The test–retest for contrast detection is well defined in the literature [5, 49,50,51]. Several studies reported that many tests presented interesting COR and ICC values for contrast test–retest. However, as stated in the ‘Introduction' section, there were no reports of repeatability of the Metropsis test. The average COR for Metropsis’ test–rest (0.71) compares favourably with previous studies, such as CSV-1000 (0.19), Pelli–Robson contrast test (.18), Vistech FDT (0.36) and Miller–Nadler (0.36) [5, 52]. The Metropsis’ CORs for test–retest were higher than those previously reported for other devices. It seems that the psychometric function, the staircase method—or another aspect of Metropsis—differ in this software from the others. It is important to note that the Metropsis algorithm incorporates a staircase with 79.4% of criteria, used a forced-choice alternative and this can serve as a matter of debate when comparing with the other tests. Although we can only speculate why the Metropsis had a higher COR when compared with other tests, there are some limitations about our study. We used only photopic conditions in a limited range of spatial frequencies (some of them should be properly investigated in scotopic conditions). We should mention here that all measurements occurred between morning and afternoon hours. Unfortunately, however, we cannot observe the relationship between measure time and visual performance, which serves as insights for further studies. In addition, for a better comprehension of test–retest, further studies using Metropsis should use different luminance conditions combined with different approaches (e.g., imaging).
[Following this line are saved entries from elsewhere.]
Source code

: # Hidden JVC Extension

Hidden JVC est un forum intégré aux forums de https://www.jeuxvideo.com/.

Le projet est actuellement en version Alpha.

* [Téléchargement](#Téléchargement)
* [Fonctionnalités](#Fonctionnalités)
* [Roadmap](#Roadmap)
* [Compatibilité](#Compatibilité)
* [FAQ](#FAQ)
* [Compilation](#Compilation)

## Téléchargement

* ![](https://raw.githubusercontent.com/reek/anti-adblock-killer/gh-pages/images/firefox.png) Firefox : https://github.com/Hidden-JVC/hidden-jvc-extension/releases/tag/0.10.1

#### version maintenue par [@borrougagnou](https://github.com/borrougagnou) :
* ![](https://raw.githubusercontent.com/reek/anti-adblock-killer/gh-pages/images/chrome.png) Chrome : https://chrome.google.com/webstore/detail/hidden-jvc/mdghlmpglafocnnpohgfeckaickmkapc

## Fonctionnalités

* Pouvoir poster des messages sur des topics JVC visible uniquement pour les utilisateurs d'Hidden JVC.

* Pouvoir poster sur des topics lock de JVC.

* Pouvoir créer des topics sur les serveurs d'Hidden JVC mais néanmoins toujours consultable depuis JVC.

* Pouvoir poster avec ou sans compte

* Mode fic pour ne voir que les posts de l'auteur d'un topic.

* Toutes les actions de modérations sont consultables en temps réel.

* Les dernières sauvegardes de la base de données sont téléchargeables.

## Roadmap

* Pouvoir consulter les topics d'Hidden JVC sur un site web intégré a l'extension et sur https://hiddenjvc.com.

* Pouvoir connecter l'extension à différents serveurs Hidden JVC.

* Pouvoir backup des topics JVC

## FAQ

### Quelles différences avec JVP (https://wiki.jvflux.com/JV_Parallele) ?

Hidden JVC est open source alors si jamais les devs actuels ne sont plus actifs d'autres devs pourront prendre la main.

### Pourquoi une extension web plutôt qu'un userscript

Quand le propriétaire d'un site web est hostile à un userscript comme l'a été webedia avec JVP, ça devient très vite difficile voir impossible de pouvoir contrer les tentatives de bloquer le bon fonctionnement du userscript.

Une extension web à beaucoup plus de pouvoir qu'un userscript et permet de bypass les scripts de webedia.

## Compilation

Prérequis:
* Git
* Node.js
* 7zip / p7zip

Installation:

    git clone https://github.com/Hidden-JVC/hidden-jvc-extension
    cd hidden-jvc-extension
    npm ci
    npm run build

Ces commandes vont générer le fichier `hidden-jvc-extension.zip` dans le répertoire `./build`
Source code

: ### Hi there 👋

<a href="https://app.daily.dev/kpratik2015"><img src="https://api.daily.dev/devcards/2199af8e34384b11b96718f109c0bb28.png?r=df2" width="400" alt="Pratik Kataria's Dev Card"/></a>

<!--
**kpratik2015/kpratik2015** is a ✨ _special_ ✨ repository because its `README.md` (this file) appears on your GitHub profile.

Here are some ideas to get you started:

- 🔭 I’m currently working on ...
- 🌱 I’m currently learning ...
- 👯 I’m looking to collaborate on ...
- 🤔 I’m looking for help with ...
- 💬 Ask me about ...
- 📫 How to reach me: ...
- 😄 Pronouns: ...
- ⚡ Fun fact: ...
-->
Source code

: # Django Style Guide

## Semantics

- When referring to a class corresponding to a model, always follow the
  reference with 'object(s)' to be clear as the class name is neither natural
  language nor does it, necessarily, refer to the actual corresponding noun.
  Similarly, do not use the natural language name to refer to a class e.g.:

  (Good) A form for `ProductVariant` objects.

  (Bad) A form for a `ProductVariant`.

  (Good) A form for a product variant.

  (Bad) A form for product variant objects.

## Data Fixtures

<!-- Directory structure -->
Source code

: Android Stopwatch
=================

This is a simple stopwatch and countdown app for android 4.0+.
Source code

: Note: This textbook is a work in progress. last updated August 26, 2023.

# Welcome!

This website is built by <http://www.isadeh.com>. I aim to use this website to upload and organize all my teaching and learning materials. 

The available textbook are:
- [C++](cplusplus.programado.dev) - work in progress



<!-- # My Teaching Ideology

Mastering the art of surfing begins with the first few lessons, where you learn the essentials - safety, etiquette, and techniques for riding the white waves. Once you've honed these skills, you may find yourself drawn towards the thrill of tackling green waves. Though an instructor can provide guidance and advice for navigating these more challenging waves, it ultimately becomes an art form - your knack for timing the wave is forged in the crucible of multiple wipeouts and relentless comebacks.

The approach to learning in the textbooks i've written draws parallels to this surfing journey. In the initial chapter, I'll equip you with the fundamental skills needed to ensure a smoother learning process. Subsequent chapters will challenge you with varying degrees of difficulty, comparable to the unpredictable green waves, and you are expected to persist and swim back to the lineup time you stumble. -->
Overall, the data presented here showed that the inverted U-shaped curve seemed similar for both Study 1 and Study 2. In Study 3, the ICC data confirmed repeatability values of CSF, as can be seen in the BA plots and COR. This emphasises the idea that the use of Metropsis has the potential of being a non-invasively diagnosing tool for clinical practice, being an alternative or adjuvant to the existing tools, providing a thorough investigation of the initial visual processing in quick time (about 30 min). These results suggest that Metropsis can be used to characterise the visual processing of healthy individuals and those affected by neuropsychiatric disorders.

Summary

What was known before

  • The contrast sensitivity function has essential significance for basic and clinical vision science. Despite reliable results, the repeatability of Metropsis was not extensively studied. Our study investigated reproducibility, repeatability and reliability of spatial contrast sensitivity.

What this study adds

  • Our results indicated that spatial contrast sensitivity measurements were little influenced by the variables, such as binocular summation, time and sample size using the Metropsis.